New York State Senator Alessandra Biaggi, whose district includes Westchester and the Bronx, believes that the vaccine rollout should prioritize restaurant and delivery workers, in part because they interact with people all over the city. Further down the line, the only way to safely reopen indoor dining is if "we make sure the labor force is inoculated."

"When you think about the family makeup of groups like the undocumented, especially in the Bronx and others in lower-income areas, we aren't talking about just a two or three person household but generations of families living under one roof," said Biaggi. "There are usually elderly family members, who we know are the most vulnerable. So when you talk about food workers' health, it is their entire family that must also be considered."

Another significant barrier to consider that stands between the undocumented community and vaccination is "the fear we give each other," noted Santos.

While Santos says he would feel safer at work if he got the vaccine, he also hears other undocumented workers spread rumors. "Oh no, you shouldn't go, they have ICE outside the door,'" he recalls.

"I completely understand and validate why folks fear getting tested, especially when deportation hasn't stopped. Even in New Jersey, many folks have been detained and are held at the Elizabeth Detention Center," Saavedra said.

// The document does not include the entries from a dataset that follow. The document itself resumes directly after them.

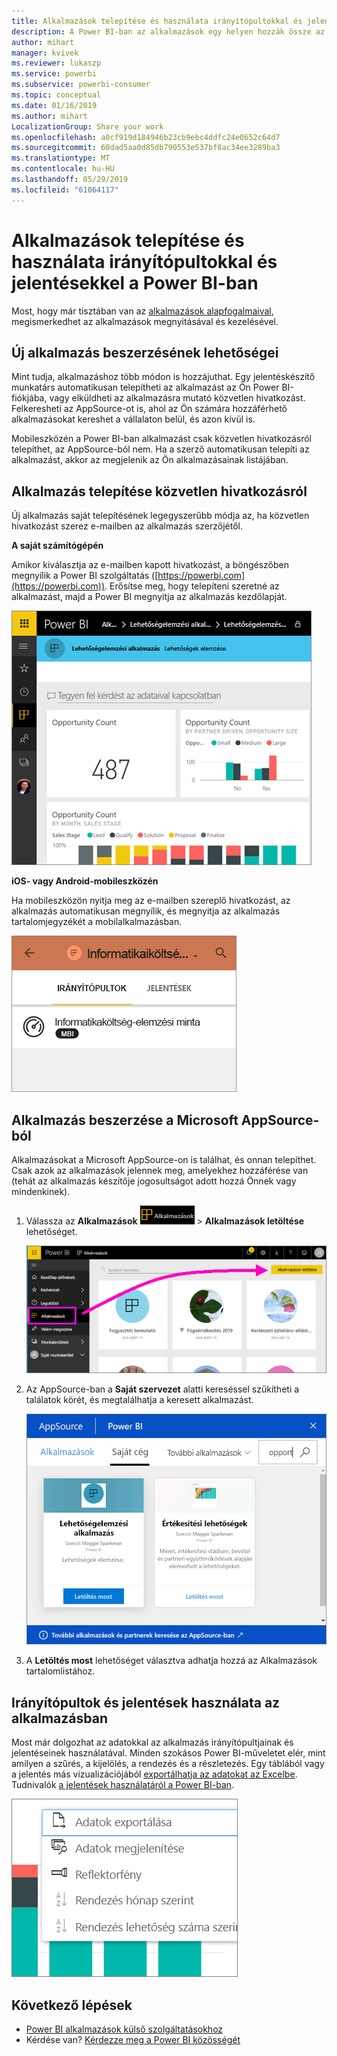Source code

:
 ```yaml
---
title: Alkalmazások telepítése és használata irányítópultokkal és jelentésekkel a Power BI-ban
description: A Power BI-ban az alkalmazások egy helyen hozzák össze az összefüggő irányítópultokat és jelentéseket.
author: mihart
manager: kvivek
ms.reviewer: lukaszp
ms.service: powerbi
ms.subservice: powerbi-consumer
ms.topic: conceptual
ms.date: 01/16/2019
ms.author: mihart
LocalizationGroup: Share your work
ms.openlocfilehash: a0cf919d184946b23cb9ebc4ddfc24e0652c64d7
ms.sourcegitcommit: 60dad5aa0d85db790553e537bf8ac34ee3289ba3
ms.translationtype: MT
ms.contentlocale: hu-HU
ms.lasthandoff: 05/29/2019
ms.locfileid: "61064117"
---
```

# <a name="install-and-use-apps-with-dashboards-and-reports-in-power-bi"></a>Alkalmazások telepítése és használata irányítópultokkal és jelentésekkel a Power BI-ban
Most, hogy már tisztában van az [alkalmazások alapfogalmaival](end-user-apps.md), megismerkedhet az alkalmazások megnyitásával és kezelésével. 

## <a name="ways-to-get-a-new-app"></a>Új alkalmazás beszerzésének lehetőségei
Mint tudja, alkalmazáshoz több módon is hozzájuthat. Egy jelentéskészítő munkatárs automatikusan telepítheti az alkalmazást az Ön Power BI-fiókjába, vagy elküldheti az alkalmazásra mutató közvetlen hivatkozást. Felkeresheti az AppSource-ot is, ahol az Ön számára hozzáférhető alkalmazásokat kereshet a vállalaton belül, és azon kívül is. 

Mobileszközén a Power BI-ban alkalmazást csak közvetlen hivatkozásról telepíthet, az AppSource-ból nem. Ha a szerző automatikusan telepíti az alkalmazást, akkor az megjelenik az Ön alkalmazásainak listájában.

## <a name="install-an-app-from-a-direct-link"></a>Alkalmazás telepítése közvetlen hivatkozásról
Új alkalmazás saját telepítésének legegyszerűbb módja az, ha közvetlen hivatkozást szerez e-mailben az alkalmazás szerzőjétől.  

**A saját számítógépén** 

Amikor kiválasztja az e-mailben kapott hivatkozást, a böngészőben megnyílik a Power BI szolgáltatás ([https://powerbi.com](https://powerbi.com)). Erősítse meg, hogy telepíteni szeretné az alkalmazást, majd a Power BI megnyitja az alkalmazás kezdőlapját.

![Alkalmazás kezdőlapja a Power BI szolgáltatásban](./media/end-user-app-view/power-bi-app-landing-page-opportunity-480.png)

**iOS- vagy Android-mobileszközén** 

Ha mobileszközön nyitja meg az e-mailben szereplő hivatkozást, az alkalmazás automatikusan megnyílik, és megnyitja az alkalmazás tartalomjegyzékét a mobilalkalmazásban. 

![Alkalmazás-tartalomlista mobileszközön](./media/end-user-app-view/power-bi-app-index-it-spend-360.png)

## <a name="get-the-app-from-microsoft-appsource"></a>Alkalmazás beszerzése a Microsoft AppSource-ból
Alkalmazásokat a Microsoft AppSource-on is találhat, és onnan telepíthet. Csak azok az alkalmazások jelennek meg, amelyekhez hozzáférése van (tehát az alkalmazás készítője jogosultságot adott hozzá Önnek vagy mindenkinek).

1. Válassza az **Alkalmazások** ![Alkalmazások a bal oldali navigációs panelen](./media/end-user-apps/power-bi-apps-bar.png) > **Alkalmazások letöltése** lehetőséget. 
   
     ![Az Alkalmazások letöltése ikon](./media/end-user-app-view/power-bi-get-apps.png)
2. Az AppSource-ban a **Saját szervezet** alatti kereséssel szűkítheti a találatok körét, és megtalálhatja a keresett alkalmazást.
   
     ![Az AppSource-ban a Saját szervezet alatt](./media/end-user-app-view/power-bi-appsource-my-org.png)
3. A **Letöltés most** lehetőséget választva adhatja hozzá az Alkalmazások tartalomlistához. 

## <a name="interact-with-the-dashboards-and-reports-in-the-app"></a>Irányítópultok és jelentések használata az alkalmazásban
Most már dolgozhat az adatokkal az alkalmazás irányítópultjainak és jelentéseinek használatával. Minden szokásos Power BI-műveletet elér, mint amilyen a szűrés, a kijelölés, a rendezés és a részletezés. Egy táblából vagy a jelentés más vizualizációjából [exportálhatja az adatokat az Excelbe](end-user-export-data.md). Tudnivalók [a jelentések használatáról a Power BI-ban](end-user-reading-view.md). 

![Adatok exportálása Power BI-vizualizációból](./media/end-user-app-view/power-bi-service-export-data-visual.png)


## <a name="next-steps"></a>Következő lépések
* [Power BI alkalmazások külső szolgáltatásokhoz](end-user-connect-to-services.md)
* Kérdése van? [Kérdezze meg a Power BI közösségét](http://community.powerbi.com/)

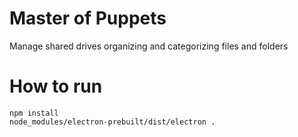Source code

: # Master of Puppets

Manage shared drives organizing and categorizing files and folders

# How to run
```
npm install
node_modules/electron-prebuilt/dist/electron .
```
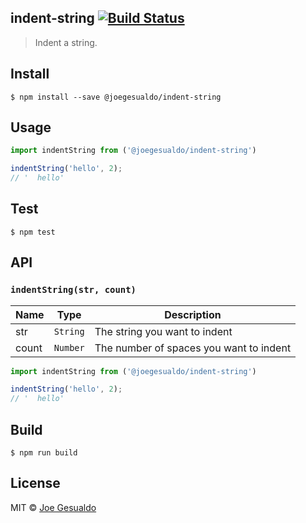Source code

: ## indent-string [![Build Status](https://travis-ci.org/joegesualdo/terminal-log-node.svg?branch=master)](https://travis-ci.org/joegesualdo/indent-string-js)
> Indent a string.

## Install
```
$ npm install --save @joegesualdo/indent-string
```

## Usage
```javascript
import indentString from ('@joegesualdo/indent-string')

indentString('hello', 2);
// '  hello'
```

## Test
```
$ npm test
```
## API
### `indentString(str, count)`

| Name | Type | Description |
|------|------|-------------|
| str | `String` | The string you want to indent|
| count | `Number` | The number of spaces you want to indent |

```javascript
import indentString from ('@joegesualdo/indent-string')

indentString('hello', 2);
// '  hello'
```
## Build
```
$ npm run build
```

## License
MIT © [Joe Gesualdo]()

There have also been stories of clinics that have taken advantage of people without status, says Saavedra, including by charging them for tests. "So there is the choice between a COVID-19 test charge and paying for food for that week," she said.

Although information about coronavirus testing and the vaccine is available in Spanish and languages other than English, says Santos, there is still apprehension over interacting with a government entity.

"There is still fear whenever we go to any government facility, that they will hear the accent in our voice and identify us as undocumented," he said. "We fear that when we go online or to a government website that they are 'watching' what we're doing. That's why we choose to get information from friends and family members—and that is how even more fear and misinformation spreads."

He continued, "Even if you swear up and down that we are safe from being detained, what good is someone's word you don't know? And the fear is already there: We've been afraid for a long time. You say now that it's a pandemic 'we are in this together,' so now you are on our side?"

It is also hard to get over years of mistreatment and hiding. "How can I suddenly trust a government that has already tried to get rid of us through other means?"